I'm hacking on a fifo/queue for a multithreaded program using the following example as a guide. One thread writes to the fifo and another reads from it. The fifo will only be shared between these two threads. The synchronization overhead is massive; adding and removing 10 million items from the fifo takes about three seconds on my machine if I use mutexes and 1.5 seconds if I use spinlocks instead.
My blocking add function is as follows. The blocking remove function works analogously. The functions were updated, as John Bollinger pointed out that the spinlock code was racy if there were more than one writer or reader.
static void
spin_while_full(volatile synced_queue *me) {
while (me->queue->n_elements == me->queue->capacity) {
}
}
void
synced_queue_add(synced_queue *me, void *value) {
synced_queue_lock_type tp = me->lock_type;
if (tp == SYNCED_QUEUE_SPIN_LOCK) {
while (true) {
pthread_spin_lock(&me->lock);
if (me->queue->n_elements < me->queue->capacity) {
break;
}
pthread_spin_unlock(&me->lock);
}
} else if (tp == SYNCED_QUEUE_SPIN_LOCK_UNCONTESTED) {
spin_while_full(me);
pthread_spin_lock(&me->lock);
} else if (tp == SYNCED_QUEUE_MUTEX) {
pthread_mutex_lock(&me->mutex);
while (me->queue->n_elements == me->queue->capacity) {
pthread_cond_wait(&me->var_prod, &me->mutex);
}
} else {
assert(false);
}
queue_add(me->queue, value);
if (tp == SYNCED_QUEUE_SPIN_LOCK ||
tp == SYNCED_QUEUE_SPIN_LOCK_UNCONTESTED) {
pthread_spin_unlock(&me->lock);
} else {
pthread_mutex_unlock(&me->mutex);
pthread_cond_signal(&me->var_cons);
}
}
The library's user sets the lock_type
flag to whatever
synchronization method they want.
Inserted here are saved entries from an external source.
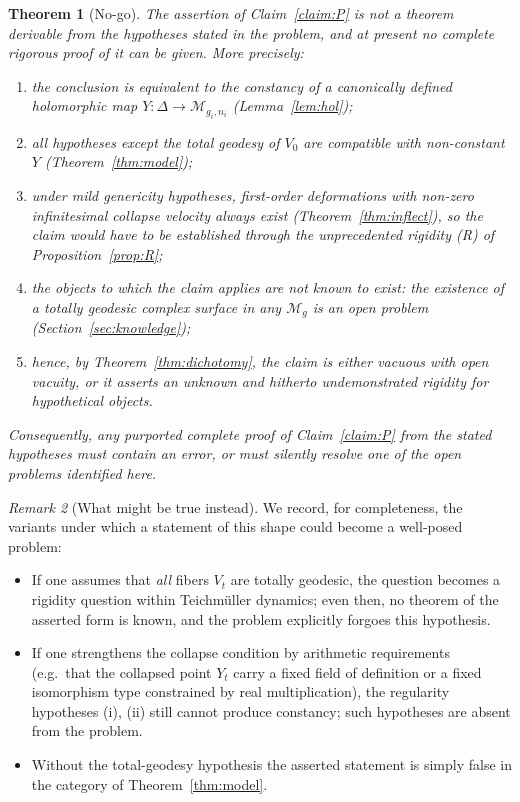 \documentclass[11pt]{amsart}
\newcommand{\M}{\mathcal{M}}
\theoremstyle{plain}
\newtheorem{theorem}{Theorem}[section]
\theoremstyle{definition}
\theoremstyle{remark}
\newtheorem{remark}[theorem]{Remark}
\begin{document}
\begin{theorem}[No-go]\label{thm:nogo}
The assertion of Claim~\textup{\ref{claim:P}} is not a theorem derivable from the
hypotheses stated in the problem, and at present no complete rigorous proof of it
can be given. More precisely:
\begin{enumerate}
\item the conclusion is equivalent to the constancy of a canonically defined
holomorphic map $Y:\Delta\to\M_{g_i,n_i}$ (Lemma~\textup{\ref{lem:hol}});
\item all hypotheses except the total geodesy of $V_0$ are compatible with
non-constant $Y$ (Theorem~\textup{\ref{thm:model}});
\item under mild genericity hypotheses, first-order deformations with non-zero
infinitesimal collapse velocity always exist (Theorem~\textup{\ref{thm:inflect}}),
so the claim would have to be established through the unprecedented rigidity
\textup{(R)} of Proposition~\textup{\ref{prop:R}};
\item the objects to which the claim applies are not known to exist: the existence
of a totally geodesic complex surface in any $\M_g$ is an open problem
(Section~\textup{\ref{sec:knowledge}});
\item hence, by Theorem~\textup{\ref{thm:dichotomy}}, the claim is either vacuous
with open vacuity, or it asserts an unknown and hitherto undemonstrated rigidity for
hypothetical objects.
\end{enumerate}
Consequently, any purported complete proof of Claim~\textup{\ref{claim:P}} from the
stated hypotheses must contain an error, or must silently resolve one of the open
problems identified here.
\end{theorem}

\begin{remark}[What might be true instead]
We record, for completeness, the variants under which a statement of this shape could
become a well-posed problem:
\begin{itemize}
\item If one assumes that \emph{all} fibers $V_t$ are totally geodesic, the question
becomes a rigidity question within Teichm\"uller dynamics; even then, no theorem of
the asserted form is known, and the problem explicitly forgoes this hypothesis.
\item If one strengthens the collapse condition by arithmetic requirements (e.g.\
that the collapsed point $Y_t$ carry a fixed field of definition or a fixed
isomorphism type constrained by real multiplication), the regularity hypotheses (i),
(ii) still cannot produce constancy; such hypotheses are absent from the problem.
\item Without the total-geodesy hypothesis the asserted statement is simply false
in the category of Theorem~\ref{thm:model}.
\end{itemize}
\end{remark}
\end{document}
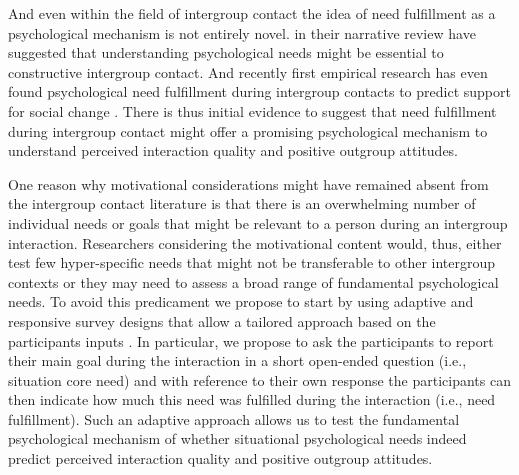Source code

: \documentclass[man, 12pt, a4paper]{apa7}
\theoremstyle{break}
\theoremstyle{plain}
\begin{document}
And even within the field of intergroup contact the idea of need fulfillment as a psychological mechanism is not entirely novel. \citet{Dovidio2017} in their narrative review have suggested that understanding psychological needs might be essential to constructive intergroup contact. And recently first empirical research has even found psychological need fulfillment during intergroup contacts to predict support for social change \citep[][]{Hassler2021}. There is thus initial evidence to suggest that need fulfillment during intergroup contact might offer a promising psychological mechanism to understand perceived interaction quality and positive outgroup attitudes. 

One reason why motivational considerations might have remained absent from the intergroup contact literature is that there is an overwhelming number of individual needs or goals that might be relevant to a person during an intergroup interaction. Researchers considering the motivational content would, thus, either test few hyper-specific needs that might not be transferable to other intergroup contexts or they may need to assess a broad range of fundamental psychological needs. To avoid this predicament we propose to start by using adaptive and responsive survey designs that allow a tailored approach based on the participants inputs \citep[e.g.,][]{Tourangeau2017}. In particular, we propose to ask the participants to report their main goal during the interaction in a short open-ended question (i.e., situation core need) and with reference to their own response the participants can then indicate how much this need was fulfilled during the interaction (i.e., need fulfillment). Such an adaptive approach allows us to test the fundamental psychological mechanism of whether situational psychological needs indeed predict perceived interaction quality and positive outgroup attitudes. 
\end{document}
The benchmark results for the three
lock types are:
=== benchmark_synced_queue
spinlock 1024 elements 0.17 us/job
uncontested spinlock 1024 elements 0.14 us/job
mutex 1024 elements 0.31 us/job
spinlock 512 elements 0.17 us/job
uncontested spinlock 512 elements 0.14 us/job
mutex 512 elements 0.31 us/job
spinlock 256 elements 0.15 us/job
uncontested spinlock 256 elements 0.14 us/job
mutex 256 elements 0.28 us/job
spinlock 128 elements 0.15 us/job
uncontested spinlock 128 elements 0.14 us/job
mutex 128 elements 0.29 us/job
spinlock 64 elements 0.16 us/job
uncontested spinlock 64 elements 0.14 us/job
mutex 64 elements 0.28 us/job
spinlock 32 elements 0.18 us/job
uncontested spinlock 32 elements 0.15 us/job
mutex 32 elements 0.15 us/job
spinlock 16 elements 0.21 us/job
uncontested spinlock 16 elements 0.16 us/job
mutex 16 elements 0.30 us/job
spinlock 8 elements 0.29 us/job
uncontested spinlock 8 elements 0.16 us/job
mutex 8 elements 0.60 us/job
spinlock 4 elements 0.43 us/job
uncontested spinlock 4 elements 0.17 us/job
mutex 4 elements 1.21 us/job
So while the "correct" spinlock is a little slower than the incorrect one, the difference between the spinlock types and the mutex is much bigger.
The pthread manual pretty much discourages the use of spinlocks:
Spin locks should be employed in conjunction with real-time scheduling policies (SCHED_FIFO, or possibly SCHED_RR). Use of spin locks with nondeterministic scheduling policies such as SCHED_OTHER probably indicates a design mistake. ... User-space spin locks are not applicable as a general locking solution. They are, by definition, prone to priority inversion and unbounded spin times. A programmer using spin locks must be exceptionally careful not only in the code, but also in terms of system configuration, thread placement, and priority assignment.
My question is why is locking is so much slower using mutexes than spinlocks? The problem with spinlocks is of course that it taxes the cpu. So is there a way to avoid using spinlocks, but to still get good performance?